Crucially, the unequivocal ruler of the lightweight division also made Hearn an offer he couldn’t refuse, tagging in her light-welterweight equivalent and Matchroom stablemate, Chantelle Cameron [17-0, 8KOs], and stating her willingness to move up in weight to challenge the Englishwoman in a bid to become a two-division undisputed champion.

Northampton’s Cameron, who has sought a fight with Taylor for the last couple of years, verbally agreed almost instantly. The boxing world — particularly in Ireland and the UK — was abuzz: Taylor’s uncharacteristic call-out and Cameron’s acceptance made more of a dent than even February’s announcement of Taylor-Serrano II.

Hearn has always loved the idea of a Taylor-Cameron fight and the protagonists had effectively done his job for him. Within days, pens were put to paper and the bout was confirmed for 20 May at the 3Arena.

Make no mistake about it: this was a crazy move by Taylor.

There’s a reason why this fight created more of a buzz than the Serrano rematch and that reason is because, on paper, Taylor probably loses it.

Cameron is younger, fresher, stronger, and has sufficient ring IQ to trouble Taylor even if their encounter becomes a boxing match in two months’ time.

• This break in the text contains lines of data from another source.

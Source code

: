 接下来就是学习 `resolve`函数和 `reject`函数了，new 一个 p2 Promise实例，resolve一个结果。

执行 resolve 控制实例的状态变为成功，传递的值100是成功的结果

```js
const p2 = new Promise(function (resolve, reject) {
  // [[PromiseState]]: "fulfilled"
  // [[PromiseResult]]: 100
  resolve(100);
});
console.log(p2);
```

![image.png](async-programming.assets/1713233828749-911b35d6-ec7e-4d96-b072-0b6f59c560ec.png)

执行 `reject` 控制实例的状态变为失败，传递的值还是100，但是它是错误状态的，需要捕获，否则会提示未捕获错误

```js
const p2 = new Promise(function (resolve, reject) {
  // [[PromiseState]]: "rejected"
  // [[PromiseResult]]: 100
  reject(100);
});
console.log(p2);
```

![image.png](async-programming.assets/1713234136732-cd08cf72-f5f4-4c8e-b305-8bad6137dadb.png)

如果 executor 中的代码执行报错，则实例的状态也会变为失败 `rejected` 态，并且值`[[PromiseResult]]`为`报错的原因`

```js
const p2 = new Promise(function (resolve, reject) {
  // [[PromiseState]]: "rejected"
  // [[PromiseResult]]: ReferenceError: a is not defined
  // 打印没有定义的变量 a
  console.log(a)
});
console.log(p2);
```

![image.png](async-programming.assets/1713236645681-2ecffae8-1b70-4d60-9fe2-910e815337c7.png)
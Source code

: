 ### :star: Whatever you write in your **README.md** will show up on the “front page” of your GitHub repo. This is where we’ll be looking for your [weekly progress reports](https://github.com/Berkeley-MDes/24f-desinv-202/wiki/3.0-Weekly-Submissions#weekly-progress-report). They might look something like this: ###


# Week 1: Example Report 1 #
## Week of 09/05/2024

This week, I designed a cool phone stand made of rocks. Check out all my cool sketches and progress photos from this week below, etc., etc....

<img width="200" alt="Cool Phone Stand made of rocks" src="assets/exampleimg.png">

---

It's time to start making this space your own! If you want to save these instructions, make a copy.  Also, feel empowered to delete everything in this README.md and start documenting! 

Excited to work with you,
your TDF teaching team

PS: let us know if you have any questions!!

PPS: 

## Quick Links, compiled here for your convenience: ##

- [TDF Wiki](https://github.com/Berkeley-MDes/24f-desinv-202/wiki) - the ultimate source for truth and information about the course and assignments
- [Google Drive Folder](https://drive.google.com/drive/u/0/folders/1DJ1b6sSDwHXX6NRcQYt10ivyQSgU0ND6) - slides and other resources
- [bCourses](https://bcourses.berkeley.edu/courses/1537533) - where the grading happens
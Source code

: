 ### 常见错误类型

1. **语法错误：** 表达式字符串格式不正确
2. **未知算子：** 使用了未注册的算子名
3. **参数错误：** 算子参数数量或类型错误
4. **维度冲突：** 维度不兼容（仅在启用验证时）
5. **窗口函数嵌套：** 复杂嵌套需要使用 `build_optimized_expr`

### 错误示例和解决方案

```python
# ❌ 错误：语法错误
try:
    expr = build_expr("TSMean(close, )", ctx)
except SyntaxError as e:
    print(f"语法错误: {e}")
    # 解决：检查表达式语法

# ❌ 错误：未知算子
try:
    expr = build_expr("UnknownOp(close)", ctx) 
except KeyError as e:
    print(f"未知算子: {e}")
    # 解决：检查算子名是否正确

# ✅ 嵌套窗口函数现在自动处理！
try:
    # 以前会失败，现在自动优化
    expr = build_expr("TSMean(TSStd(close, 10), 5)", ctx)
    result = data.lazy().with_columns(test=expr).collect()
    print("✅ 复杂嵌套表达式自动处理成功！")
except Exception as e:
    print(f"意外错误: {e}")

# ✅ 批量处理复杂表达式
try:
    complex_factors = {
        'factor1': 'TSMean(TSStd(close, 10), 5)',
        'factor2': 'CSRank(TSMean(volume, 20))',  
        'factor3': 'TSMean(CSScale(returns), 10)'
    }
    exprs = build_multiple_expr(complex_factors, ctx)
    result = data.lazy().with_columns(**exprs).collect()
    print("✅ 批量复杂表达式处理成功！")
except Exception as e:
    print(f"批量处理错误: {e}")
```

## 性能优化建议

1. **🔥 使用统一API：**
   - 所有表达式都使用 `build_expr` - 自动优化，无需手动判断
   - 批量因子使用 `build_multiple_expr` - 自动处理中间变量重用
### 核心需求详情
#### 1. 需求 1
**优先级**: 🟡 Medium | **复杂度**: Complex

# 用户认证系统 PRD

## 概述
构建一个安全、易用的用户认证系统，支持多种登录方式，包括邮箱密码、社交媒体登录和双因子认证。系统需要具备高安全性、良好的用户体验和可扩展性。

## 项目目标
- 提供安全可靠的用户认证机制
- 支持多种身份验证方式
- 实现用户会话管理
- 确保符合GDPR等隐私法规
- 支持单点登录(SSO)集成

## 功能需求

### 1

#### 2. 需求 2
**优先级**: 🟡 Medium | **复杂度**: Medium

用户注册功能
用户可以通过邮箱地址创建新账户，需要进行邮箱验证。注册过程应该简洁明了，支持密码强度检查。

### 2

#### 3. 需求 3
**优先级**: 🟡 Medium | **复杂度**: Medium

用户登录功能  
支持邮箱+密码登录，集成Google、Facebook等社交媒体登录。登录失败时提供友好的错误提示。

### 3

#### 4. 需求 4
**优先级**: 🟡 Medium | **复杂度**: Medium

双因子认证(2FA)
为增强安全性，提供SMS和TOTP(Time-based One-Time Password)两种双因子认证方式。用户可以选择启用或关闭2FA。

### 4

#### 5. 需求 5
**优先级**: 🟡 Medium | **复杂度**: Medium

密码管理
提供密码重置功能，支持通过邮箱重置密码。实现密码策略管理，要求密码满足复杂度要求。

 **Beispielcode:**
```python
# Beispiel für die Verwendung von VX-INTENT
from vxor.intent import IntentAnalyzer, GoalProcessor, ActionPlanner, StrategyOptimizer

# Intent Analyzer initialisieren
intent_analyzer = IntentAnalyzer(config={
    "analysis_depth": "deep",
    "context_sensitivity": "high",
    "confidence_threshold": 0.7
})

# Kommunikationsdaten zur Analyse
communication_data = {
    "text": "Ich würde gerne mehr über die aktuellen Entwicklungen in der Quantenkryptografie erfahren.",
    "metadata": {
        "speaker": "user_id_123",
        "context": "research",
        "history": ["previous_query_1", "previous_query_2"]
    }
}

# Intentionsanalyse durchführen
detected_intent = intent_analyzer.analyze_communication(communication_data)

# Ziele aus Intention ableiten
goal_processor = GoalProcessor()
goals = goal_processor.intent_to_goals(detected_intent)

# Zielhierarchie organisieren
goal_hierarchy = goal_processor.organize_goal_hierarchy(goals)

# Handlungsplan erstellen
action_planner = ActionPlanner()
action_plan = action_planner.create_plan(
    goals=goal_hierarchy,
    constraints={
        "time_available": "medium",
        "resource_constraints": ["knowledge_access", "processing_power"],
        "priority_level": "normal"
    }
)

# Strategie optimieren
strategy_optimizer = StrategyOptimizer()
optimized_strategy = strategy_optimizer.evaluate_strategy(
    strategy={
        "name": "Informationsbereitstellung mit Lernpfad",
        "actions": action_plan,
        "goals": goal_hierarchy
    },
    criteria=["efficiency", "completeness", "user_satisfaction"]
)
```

Hearn was stunned to hear Taylor call for the fight for all of those reasons. He presumed the undisputed lightweight champion would always be steered away from her equivalent a division above.

But Taylor isn’t an ordinary athlete, not to mind boxer. The word from her side is that she simply didn’t give a you-know-what, and that if it took challenging Cameron to bring a fight to Dublin, she was on board.

It serves as a reminder that Taylor is, behind it all, a lunatic — as has been written previously on The42. As soon as Serrano pulled out, the former Olympic champion’s mind went not to the next best challenge, but to an even greater one.

And Cameron is truly a challenge that Taylor might not pass.

The Irishwoman doesn’t think of it in these terms but rather through a lens of achieving something even greater than she has ever achieved before; rather than replace it, why not escalate it?

This is the mindset of an athlete who is maniacally intent on bolstering their legacy but, at this stage of her two-decade-long career, one wonders if Taylor has enough left in the tank to do justice the challenge she has laid down to Cameron.

The suspicion is that she doesn’t, but the same sentiment pervaded the build-up to Taylor-Serrano — the first fight into which Taylor entered as an underdog. And we know how that went.

Weight-wise, Taylor walks around just north of 140 pounds, the weight at which she’ll face Northampton’s Cameron. That means the Englishwoman could take into the ring a serious size advantage when she rehydrates after the weigh-in.

Taylor is an Irish sportsperson who for years seemed unconquerable but she has reached the stage of her career where, while she continues to defy the odds, she is increasingly susceptible to age. Cameron will be licking her lips at the very real idea of ending an era.

If Taylor can beat the Englishwoman and become a two-weight undisputed champion, make no mistake about it: it would be the greatest moment of her boxing career and one of the greatest achievements in the history of Irish sport.

It’s not Croke Park, sure, but strictly as a boxing contest, 20 May at the 3Arena will be Katie Taylor’s Everest.